A popular trope in film noir that the two films do not have is a protagonist who is a tough detective working outside the law. What the two films do share, however, is a doomed protagonist. Fear in the Night, despite its horror-thriller-like concept, does involve a character in trouble with the law all throughout. However, Vince does not have trouble with the law directly. He did not cause an accidental death that he knows he is responsible for, like Al Roberts in Detour. Vince is unsure if what he dreamed was real or not, based on the places, people, and things he sees relating to the dream he has never encountered until that moment. And he does not keep his suspected crime a secret from the authorities either. On the contrary, he has a brother-in-law in the police force to whom he confesses his crimes, who of course, shrugs it off as nothing more than a nightmare. It is not often that a protagonist in film noir confesses to a crime they did not commit.
Flamarion, character-wise, is the opposite of Vince. While Vince functions as the everyday social individual with a steady job, Flamarion is a successful antisocial showman with no likable qualities due to his arrogant and cold personality. The only thing he is devoted to is his work as a vaudeville marksman, spending many lonely hours in the dark perfecting his craft. He is so unlikable that without his mournful introduction any audience member could take him as a villain for his menacing appearance, brutish attitude, and a profession that can easily get him a job as a hitman. In fact, he does become a hitman at one point in the film by killing one of his stage actors during his act to make it seem like an accident. Usually, a protagonist committing murder would feel the guilt of some sort after or paranoia about the law finding out. But he does not show any of the two. He legally gets away with murder by convincing people it was an accident, and he thinks nothing of killing a man, not because he intended to be a cold-blooded murderer, it is because he was corrupted by something more dangerous than a gangster or thug: a femme fatale.

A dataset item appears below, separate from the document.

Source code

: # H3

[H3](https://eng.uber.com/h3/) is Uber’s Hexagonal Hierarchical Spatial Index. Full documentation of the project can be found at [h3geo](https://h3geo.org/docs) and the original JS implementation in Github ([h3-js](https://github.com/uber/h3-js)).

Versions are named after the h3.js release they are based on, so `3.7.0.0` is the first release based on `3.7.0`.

The woman corrupting Flamarion is his beautiful assistant, Connie (Mary Beth Hughes), who works with her alcoholic husband, Al (Dan Duryea), during the act. Connie is a maneater- a woman who never settles down with one man. She will marry a man or date him for a while until she gets bored and goes for the next man, she finds attractive. Just abandoning a man for another is not always easy for her, especially in the bonds of holy matrimony; that's where Flamarion comes to play in her little plan. She has no love or physical attraction for him, nor is he the person she seeks to gold-dig from. Connie uses Flamarion so she can wed a bicyclist in the show Eddie (Stephen Barclay). As the femme fatales in noirs like to use and manipulate men to achieve selfish desires, Connie seduces Flamarion with more than just sex appeal. She plays into Flamarion's sentimental weaknesses by looking through his items to find out about his ex-wife, who has broken him. Mentioning her angers Flamarion, but Connie creates a false, helplessly innocent personality to give Flamarion hope for new true love and, in return, help her leave her abusive husband. By penetrating Flamarion's past and using a facade, he has contacted his sensitive side that he has hidden for so long and is on his knees to do anything she says. And like almost any seductive femme fatale, if it is not stealing or blackmail, it is murder she manipulates him to do. People like to remember criminals such as Vince Stone in The Big Heat, the Stranger in Stranger on the Third Floor, or Harry Lime in The Third Man as the typical main baddies in film noir. However, femme fatales often at times serve as the main villain as well. Notable examples include Vera in Detour, Kitty in Scarlet Street, and Ellen in (the debated color noir) Leave her to Heaven.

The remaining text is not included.